The ‘worst variant’ is here


Repeated Covid-19 waves have left millions of people dead, with only vaccines helping to blunt the toll. Now the virus is spreading again — evolving, escaping immunity and driving an uptick in cases and hospitalizations. The latest version of its shape-shifting, BA.5, is a clear sign that the pandemic is far from over.

The newest offshoot of Omicron, along with a closely related variant, BA.4, are fueling a global surge in cases — 30% over the past fortnight, according to the World Health Organization (WHO).

In Europe, the Omicron subvariants are powering a spike in cases of about 25%, though Dr. Michael Ryan, the executive director of WHO’s Health Emergencies Program, has said that number may actually be higher, given the “almost collapse in testing.” BA.5 is on the march in China, ratcheting anxieties that major cities there may soon re-enforce strict lockdown measures that were only recently lifted. And the same variant has become the dominant strain in the United States, where it accounted for 65% of new infections last week, according to the Centers for Disease Control and Prevention (CDC).

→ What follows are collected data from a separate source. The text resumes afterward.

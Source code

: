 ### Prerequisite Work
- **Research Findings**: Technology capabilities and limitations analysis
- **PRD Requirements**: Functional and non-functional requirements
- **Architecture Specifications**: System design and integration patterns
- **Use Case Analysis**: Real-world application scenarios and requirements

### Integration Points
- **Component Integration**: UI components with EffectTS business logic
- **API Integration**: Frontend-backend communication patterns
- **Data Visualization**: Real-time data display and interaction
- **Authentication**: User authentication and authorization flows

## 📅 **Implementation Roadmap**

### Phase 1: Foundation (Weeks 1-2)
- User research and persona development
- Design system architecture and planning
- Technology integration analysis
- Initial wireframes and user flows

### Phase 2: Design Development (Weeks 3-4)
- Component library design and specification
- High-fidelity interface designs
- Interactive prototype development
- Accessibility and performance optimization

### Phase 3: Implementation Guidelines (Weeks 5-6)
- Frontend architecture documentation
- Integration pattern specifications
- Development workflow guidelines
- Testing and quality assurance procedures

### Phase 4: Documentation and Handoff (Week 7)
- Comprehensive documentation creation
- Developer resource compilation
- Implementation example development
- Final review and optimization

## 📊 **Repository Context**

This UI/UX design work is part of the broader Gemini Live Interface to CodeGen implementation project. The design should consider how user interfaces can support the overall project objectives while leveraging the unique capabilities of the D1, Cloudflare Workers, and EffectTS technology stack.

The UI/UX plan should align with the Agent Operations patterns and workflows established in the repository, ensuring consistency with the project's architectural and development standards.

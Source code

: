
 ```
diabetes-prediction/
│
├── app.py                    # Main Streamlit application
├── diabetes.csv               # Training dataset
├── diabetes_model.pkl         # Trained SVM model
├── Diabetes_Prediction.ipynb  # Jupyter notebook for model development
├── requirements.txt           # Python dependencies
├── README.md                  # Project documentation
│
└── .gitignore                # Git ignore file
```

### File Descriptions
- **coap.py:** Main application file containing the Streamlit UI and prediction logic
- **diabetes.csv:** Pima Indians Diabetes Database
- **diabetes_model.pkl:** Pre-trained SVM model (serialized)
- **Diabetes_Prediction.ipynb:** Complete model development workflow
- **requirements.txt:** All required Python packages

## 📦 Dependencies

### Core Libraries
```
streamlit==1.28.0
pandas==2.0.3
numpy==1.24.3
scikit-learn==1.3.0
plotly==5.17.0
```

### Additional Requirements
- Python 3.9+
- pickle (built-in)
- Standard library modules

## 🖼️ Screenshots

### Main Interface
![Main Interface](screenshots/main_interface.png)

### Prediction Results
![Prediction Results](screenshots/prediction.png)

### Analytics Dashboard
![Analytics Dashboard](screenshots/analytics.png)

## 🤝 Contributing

“We have been watching this virus evolve rapidly. We’ve been planning and preparing for this moment. And the message that I want to get across to the American people is this: BA.5 is something we’re closely monitoring, and most importantly, we know how to manage it,” said Dr. Ashish Jha, the White House’s Covid-19 response coordinator, in a news briefing on Tuesday.

On the same day, WHO’s Emergency Committee said Covid-19 remained a Public Health Emergency of International Concern — its highest level of alert, first declared on January 20, 2020 — amid rising cases, ongoing viral mutation and increasing pressure on already overstretched health systems. In a statement, the committee, which is made up of independent experts, highlighted challenges to the ongoing global Covid-19 response, including a drop-off in testing and spotty genome sequencing, raising the question of just how accurately any nation might reasonably be able to monitor BA.5.
Official data dramatically undercount the true number of infections in the US, epidemiologists say, leaving the nation with a critical blind spot as the most transmissible coronavirus variant yet takes hold. Some experts think there could be as many as 1 million new infections every day in the broader US population — 10 times higher than the official count.

As for how to manage the new wave, Jha urged Americans aged 50 and older to get second booster shots. Adults who are up to date with vaccinations are less likely to be hospitalized than those who are unvaccinated. But only about one in four adults in the US over 50 have gotten their recommended second boosters, data collected by the CDC show.

US health officials are urgently working on a plan to allow second Covid-19 boosters for all adults, a senior White House official confirmed to CNN on Monday, amid fears that younger adults’ immunity may be waning as Covid-19 cases rise with the dominance of BA.5.
What makes BA.5 different? Eric Topol, a cardiologist and professor of molecular medicine at Scripps Research, has called BA.5 “the worst version of the virus we’ve seen.” He explained in a recent newsletter: “It takes immune escape, already extensive, to the next level, and, as a function of that, enhanced transmissibility,” well beyond earlier versions of Omicron.

In other words, BA.5 can easily evade immunity from previous infections and vaccines, increasing the risk of reinfection. Though the variant does not appear to lead to more severe illness, in an interview with CNN on Monday, Topol said that given the extent of BA.5’s immune evasion, he expects to see an escalation in hospitalizations, as we’ve seen in Europe and elsewhere that the variant has taken root. “One good thing is it doesn’t appear to be accompanied by the ICU admissions and the deaths as previous variants, but this is definitely concerning,” he added.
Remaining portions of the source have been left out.